**Exercise prompt:** The expected output is the line bearing "#### [吴惠林：共产主义渗透全球](../pages" followed by all remaining lines of the records, each restated word for word.

[Dataset entries]

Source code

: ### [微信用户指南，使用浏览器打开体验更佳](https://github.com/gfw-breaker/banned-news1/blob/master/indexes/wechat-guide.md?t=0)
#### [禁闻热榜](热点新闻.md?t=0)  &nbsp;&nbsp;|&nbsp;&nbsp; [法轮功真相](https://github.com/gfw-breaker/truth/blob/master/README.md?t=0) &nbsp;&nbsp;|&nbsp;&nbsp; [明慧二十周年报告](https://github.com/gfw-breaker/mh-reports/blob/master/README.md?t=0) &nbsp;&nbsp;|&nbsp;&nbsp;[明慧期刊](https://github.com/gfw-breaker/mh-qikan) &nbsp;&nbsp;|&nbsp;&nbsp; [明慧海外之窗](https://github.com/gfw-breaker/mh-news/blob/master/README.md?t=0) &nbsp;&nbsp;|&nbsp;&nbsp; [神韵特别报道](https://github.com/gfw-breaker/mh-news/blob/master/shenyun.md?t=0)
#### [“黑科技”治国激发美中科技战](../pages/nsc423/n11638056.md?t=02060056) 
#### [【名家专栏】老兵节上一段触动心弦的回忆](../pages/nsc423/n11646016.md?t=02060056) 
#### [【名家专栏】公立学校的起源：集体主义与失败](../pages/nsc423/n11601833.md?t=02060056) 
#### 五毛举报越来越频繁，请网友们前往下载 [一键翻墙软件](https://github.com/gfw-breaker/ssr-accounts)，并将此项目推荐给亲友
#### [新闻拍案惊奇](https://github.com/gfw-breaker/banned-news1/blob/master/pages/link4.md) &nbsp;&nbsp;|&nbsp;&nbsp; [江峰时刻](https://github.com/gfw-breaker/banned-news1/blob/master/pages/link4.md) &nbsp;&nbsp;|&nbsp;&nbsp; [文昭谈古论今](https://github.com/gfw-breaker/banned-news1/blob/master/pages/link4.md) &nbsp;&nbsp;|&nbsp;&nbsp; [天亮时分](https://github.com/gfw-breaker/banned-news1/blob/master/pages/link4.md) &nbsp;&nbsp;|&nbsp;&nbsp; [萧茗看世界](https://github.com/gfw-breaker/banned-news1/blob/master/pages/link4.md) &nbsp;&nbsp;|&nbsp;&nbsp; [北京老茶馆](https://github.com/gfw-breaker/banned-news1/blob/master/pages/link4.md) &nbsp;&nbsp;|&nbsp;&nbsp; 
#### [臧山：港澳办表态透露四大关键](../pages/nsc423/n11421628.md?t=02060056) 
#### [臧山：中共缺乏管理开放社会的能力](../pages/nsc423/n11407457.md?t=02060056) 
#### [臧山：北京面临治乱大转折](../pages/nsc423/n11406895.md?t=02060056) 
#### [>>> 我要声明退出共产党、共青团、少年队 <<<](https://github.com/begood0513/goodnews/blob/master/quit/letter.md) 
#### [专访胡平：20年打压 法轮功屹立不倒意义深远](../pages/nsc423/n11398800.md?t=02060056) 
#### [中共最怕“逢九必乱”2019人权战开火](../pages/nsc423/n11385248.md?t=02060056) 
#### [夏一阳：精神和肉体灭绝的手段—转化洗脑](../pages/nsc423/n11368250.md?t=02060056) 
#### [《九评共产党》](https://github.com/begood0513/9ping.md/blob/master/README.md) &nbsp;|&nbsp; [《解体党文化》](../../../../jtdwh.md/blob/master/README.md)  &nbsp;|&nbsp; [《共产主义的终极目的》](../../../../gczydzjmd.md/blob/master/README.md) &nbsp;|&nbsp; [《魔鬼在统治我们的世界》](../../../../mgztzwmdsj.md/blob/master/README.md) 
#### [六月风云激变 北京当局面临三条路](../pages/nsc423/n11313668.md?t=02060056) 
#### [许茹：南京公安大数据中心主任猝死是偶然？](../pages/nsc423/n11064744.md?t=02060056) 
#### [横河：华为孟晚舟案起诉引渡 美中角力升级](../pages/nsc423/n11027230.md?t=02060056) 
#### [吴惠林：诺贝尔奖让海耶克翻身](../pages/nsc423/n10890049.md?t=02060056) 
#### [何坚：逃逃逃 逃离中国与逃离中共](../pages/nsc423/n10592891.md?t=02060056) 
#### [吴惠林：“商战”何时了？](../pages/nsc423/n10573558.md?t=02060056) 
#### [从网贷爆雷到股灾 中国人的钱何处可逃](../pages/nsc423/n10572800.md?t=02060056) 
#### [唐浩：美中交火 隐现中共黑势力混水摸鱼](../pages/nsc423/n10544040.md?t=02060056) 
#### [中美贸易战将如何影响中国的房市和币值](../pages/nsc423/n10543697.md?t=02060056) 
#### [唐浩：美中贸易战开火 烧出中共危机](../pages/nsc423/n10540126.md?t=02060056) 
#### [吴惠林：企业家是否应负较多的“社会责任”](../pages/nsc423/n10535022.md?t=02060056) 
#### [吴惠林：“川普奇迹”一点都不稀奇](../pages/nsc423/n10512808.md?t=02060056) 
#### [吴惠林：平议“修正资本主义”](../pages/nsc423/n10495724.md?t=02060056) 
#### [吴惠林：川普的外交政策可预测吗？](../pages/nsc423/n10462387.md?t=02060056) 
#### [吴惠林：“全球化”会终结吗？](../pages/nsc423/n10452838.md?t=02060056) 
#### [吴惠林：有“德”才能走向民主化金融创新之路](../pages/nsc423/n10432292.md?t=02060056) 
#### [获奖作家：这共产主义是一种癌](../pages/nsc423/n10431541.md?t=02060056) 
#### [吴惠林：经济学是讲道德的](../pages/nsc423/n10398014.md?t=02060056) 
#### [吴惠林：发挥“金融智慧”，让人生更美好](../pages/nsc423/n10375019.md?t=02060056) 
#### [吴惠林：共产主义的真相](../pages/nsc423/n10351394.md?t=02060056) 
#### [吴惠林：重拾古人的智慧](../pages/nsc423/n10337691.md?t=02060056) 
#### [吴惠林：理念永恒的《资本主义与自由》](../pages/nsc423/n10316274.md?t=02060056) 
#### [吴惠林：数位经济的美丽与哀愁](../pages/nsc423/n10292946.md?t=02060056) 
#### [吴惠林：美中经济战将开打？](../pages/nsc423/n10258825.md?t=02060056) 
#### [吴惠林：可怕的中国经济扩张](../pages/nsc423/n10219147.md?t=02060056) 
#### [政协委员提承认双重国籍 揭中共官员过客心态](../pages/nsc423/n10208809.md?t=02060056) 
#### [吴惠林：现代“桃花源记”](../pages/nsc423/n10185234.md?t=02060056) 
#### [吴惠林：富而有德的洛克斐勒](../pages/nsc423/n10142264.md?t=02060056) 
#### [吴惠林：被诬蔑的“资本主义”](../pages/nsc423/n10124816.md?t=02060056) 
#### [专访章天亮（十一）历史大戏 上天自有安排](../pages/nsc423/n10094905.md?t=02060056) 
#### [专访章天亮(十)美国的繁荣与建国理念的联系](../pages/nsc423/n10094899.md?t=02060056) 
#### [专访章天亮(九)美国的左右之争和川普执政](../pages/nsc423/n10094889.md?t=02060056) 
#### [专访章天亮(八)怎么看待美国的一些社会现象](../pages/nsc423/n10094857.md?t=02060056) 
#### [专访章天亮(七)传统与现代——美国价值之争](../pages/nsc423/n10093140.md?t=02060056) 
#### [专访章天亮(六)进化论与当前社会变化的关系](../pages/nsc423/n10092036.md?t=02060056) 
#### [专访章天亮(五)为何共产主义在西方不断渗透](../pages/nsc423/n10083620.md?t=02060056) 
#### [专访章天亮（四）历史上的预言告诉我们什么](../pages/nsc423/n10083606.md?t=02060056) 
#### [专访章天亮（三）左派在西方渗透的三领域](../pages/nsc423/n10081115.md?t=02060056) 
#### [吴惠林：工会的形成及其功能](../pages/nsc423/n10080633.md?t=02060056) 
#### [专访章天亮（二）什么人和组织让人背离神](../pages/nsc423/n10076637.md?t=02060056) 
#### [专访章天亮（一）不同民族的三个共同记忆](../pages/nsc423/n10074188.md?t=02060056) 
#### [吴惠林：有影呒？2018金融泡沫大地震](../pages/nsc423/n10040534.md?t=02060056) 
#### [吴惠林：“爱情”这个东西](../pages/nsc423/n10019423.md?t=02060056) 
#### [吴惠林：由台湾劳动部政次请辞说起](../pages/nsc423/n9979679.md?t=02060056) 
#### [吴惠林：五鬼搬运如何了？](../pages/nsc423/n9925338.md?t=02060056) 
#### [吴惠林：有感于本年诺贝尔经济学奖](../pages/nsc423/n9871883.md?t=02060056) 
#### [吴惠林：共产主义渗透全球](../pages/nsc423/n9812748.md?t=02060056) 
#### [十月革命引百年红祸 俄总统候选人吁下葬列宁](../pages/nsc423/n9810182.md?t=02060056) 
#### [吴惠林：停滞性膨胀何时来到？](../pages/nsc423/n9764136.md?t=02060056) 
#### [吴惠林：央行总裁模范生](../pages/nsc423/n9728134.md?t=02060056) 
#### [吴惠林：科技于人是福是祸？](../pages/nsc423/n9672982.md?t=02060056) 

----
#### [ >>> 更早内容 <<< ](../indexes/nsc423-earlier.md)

**Answer area:**
#### [吴惠林：共产主义渗透全球](../pages/nsc423/n9812748.md?t=02060056) 
#### [十月革命引百年红祸 俄总统候选人吁下葬列宁](../pages/nsc423/n9810182.md?t=02060056) 
#### [吴惠林：停滞性膨胀何时来到？](../pages/nsc423/n9764136.md?t=02060056) 
#### [吴惠林：央行总裁模范生](../pages/nsc423/n9728134.md?t=02060056) 
#### [吴惠林：科技于人是福是祸？](../pages/nsc423/n9672982.md?t=02060056) 

----
#### [ >>> 更早内容 <<< ](../indexes/nsc423-earlier.md)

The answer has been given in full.